Restate every record exactly, with nothing skipped.

Segment Start: SUPPLIED INFORMATION

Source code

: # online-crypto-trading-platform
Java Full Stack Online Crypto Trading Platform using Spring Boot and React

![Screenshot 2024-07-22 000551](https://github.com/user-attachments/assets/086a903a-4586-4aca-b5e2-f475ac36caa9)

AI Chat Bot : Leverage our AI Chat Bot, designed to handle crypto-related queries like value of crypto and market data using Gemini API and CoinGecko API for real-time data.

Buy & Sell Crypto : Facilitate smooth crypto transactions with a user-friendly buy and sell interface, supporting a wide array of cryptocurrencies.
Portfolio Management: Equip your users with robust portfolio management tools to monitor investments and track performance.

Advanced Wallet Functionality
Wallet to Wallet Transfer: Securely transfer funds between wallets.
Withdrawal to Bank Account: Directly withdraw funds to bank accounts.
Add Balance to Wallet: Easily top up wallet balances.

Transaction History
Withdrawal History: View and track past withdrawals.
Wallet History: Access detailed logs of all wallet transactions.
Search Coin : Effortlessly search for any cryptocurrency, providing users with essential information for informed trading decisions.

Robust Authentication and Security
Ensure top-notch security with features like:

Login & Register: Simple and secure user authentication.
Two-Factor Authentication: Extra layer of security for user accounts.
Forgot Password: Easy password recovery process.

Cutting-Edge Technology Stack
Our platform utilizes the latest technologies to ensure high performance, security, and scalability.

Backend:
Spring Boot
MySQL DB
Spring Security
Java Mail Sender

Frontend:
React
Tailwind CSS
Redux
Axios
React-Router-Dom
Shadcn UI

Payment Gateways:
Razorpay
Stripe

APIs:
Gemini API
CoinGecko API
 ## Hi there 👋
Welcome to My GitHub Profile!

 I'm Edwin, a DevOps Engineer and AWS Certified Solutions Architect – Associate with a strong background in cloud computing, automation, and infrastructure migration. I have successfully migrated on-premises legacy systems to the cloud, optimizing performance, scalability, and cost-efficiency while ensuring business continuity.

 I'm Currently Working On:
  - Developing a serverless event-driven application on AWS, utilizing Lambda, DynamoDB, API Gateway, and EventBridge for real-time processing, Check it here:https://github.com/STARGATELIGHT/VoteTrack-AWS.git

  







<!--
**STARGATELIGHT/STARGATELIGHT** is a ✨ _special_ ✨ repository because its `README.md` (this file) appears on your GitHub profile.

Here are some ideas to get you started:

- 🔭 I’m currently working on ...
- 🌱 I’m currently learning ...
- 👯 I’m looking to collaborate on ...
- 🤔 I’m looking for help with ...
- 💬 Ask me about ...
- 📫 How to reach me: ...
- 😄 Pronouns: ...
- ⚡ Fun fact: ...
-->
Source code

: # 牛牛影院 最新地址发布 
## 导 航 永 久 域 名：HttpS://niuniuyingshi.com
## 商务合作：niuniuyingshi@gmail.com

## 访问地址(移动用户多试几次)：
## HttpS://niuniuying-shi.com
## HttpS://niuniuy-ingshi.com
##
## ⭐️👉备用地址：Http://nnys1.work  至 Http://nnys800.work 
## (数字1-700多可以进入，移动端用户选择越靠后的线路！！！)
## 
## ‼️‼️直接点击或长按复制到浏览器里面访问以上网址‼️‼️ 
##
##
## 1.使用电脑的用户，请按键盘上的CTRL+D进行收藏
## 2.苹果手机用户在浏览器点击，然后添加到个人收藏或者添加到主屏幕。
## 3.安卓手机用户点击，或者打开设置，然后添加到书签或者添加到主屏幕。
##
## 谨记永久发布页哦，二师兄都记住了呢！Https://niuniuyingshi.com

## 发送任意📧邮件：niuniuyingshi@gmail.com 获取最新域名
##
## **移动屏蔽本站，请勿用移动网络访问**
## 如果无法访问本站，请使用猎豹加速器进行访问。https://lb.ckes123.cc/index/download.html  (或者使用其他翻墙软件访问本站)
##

Segment End: SUPPLIED INFORMATION

ANSWER SPACE |
Source code

: # online-crypto-trading-platform
Java Full Stack Online Crypto Trading Platform using Spring Boot and React

![Screenshot 2024-07-22 000551](https://github.com/user-attachments/assets/086a903a-4586-4aca-b5e2-f475ac36caa9)

AI Chat Bot : Leverage our AI Chat Bot, designed to handle crypto-related queries like value of crypto and market data using Gemini API and CoinGecko API for real-time data.

Buy & Sell Crypto : Facilitate smooth crypto transactions with a user-friendly buy and sell interface, supporting a wide array of cryptocurrencies.
Portfolio Management: Equip your users with robust portfolio management tools to monitor investments and track performance.

Advanced Wallet Functionality
Wallet to Wallet Transfer: Securely transfer funds between wallets.
Withdrawal to Bank Account: Directly withdraw funds to bank accounts.
Add Balance to Wallet: Easily top up wallet balances.

Transaction History
Withdrawal History: View and track past withdrawals.
Wallet History: Access detailed logs of all wallet transactions.
Search Coin : Effortlessly search for any cryptocurrency, providing users with essential information for informed trading decisions.

Robust Authentication and Security
Ensure top-notch security with features like:

Login & Register: Simple and secure user authentication.
Two-Factor Authentication: Extra layer of security for user accounts.
Forgot Password: Easy password recovery process.

Cutting-Edge Technology Stack
Our platform utilizes the latest technologies to ensure high performance, security, and scalability.

Backend:
Spring Boot
MySQL DB
Spring Security
Java Mail Sender

Frontend:
React
Tailwind CSS
Redux
Axios
React-Router-Dom
Shadcn UI

Payment Gateways:
Razorpay
Stripe

APIs:
Gemini API
CoinGecko API
 ## Hi there 👋
Welcome to My GitHub Profile!

 I'm Edwin, a DevOps Engineer and AWS Certified Solutions Architect – Associate with a strong background in cloud computing, automation, and infrastructure migration. I have successfully migrated on-premises legacy systems to the cloud, optimizing performance, scalability, and cost-efficiency while ensuring business continuity.

 I'm Currently Working On:
  - Developing a serverless event-driven application on AWS, utilizing Lambda, DynamoDB, API Gateway, and EventBridge for real-time processing, Check it here:https://github.com/STARGATELIGHT/VoteTrack-AWS.git

  







<!--
**STARGATELIGHT/STARGATELIGHT** is a ✨ _special_ ✨ repository because its `README.md` (this file) appears on your GitHub profile.

Here are some ideas to get you started:

- 🔭 I’m currently working on ...
- 🌱 I’m currently learning ...
- 👯 I’m looking to collaborate on ...
- 🤔 I’m looking for help with ...
- 💬 Ask me about ...
- 📫 How to reach me: ...
- 😄 Pronouns: ...
- ⚡ Fun fact: ...
-->
Source code

: # 牛牛影院 最新地址发布 
## 导 航 永 久 域 名：HttpS://niuniuyingshi.com
## 商务合作：niuniuyingshi@gmail.com

## 访问地址(移动用户多试几次)：
## HttpS://niuniuying-shi.com
## HttpS://niuniuy-ingshi.com
##
## ⭐️👉备用地址：Http://nnys1.work  至 Http://nnys800.work 
## (数字1-700多可以进入，移动端用户选择越靠后的线路！！！)
## 
## ‼️‼️直接点击或长按复制到浏览器里面访问以上网址‼️‼️ 
##
##
## 1.使用电脑的用户，请按键盘上的CTRL+D进行收藏
## 2.苹果手机用户在浏览器点击，然后添加到个人收藏或者添加到主屏幕。
## 3.安卓手机用户点击，或者打开设置，然后添加到书签或者添加到主屏幕。
##
## 谨记永久发布页哦，二师兄都记住了呢！Https://niuniuyingshi.com

## 发送任意📧邮件：niuniuyingshi@gmail.com 获取最新域名
##
## **移动屏蔽本站，请勿用移动网络访问**
## 如果无法访问本站，请使用猎豹加速器进行访问。https://lb.ckes123.cc/index/download.html  (或者使用其他翻墙软件访问本站)
##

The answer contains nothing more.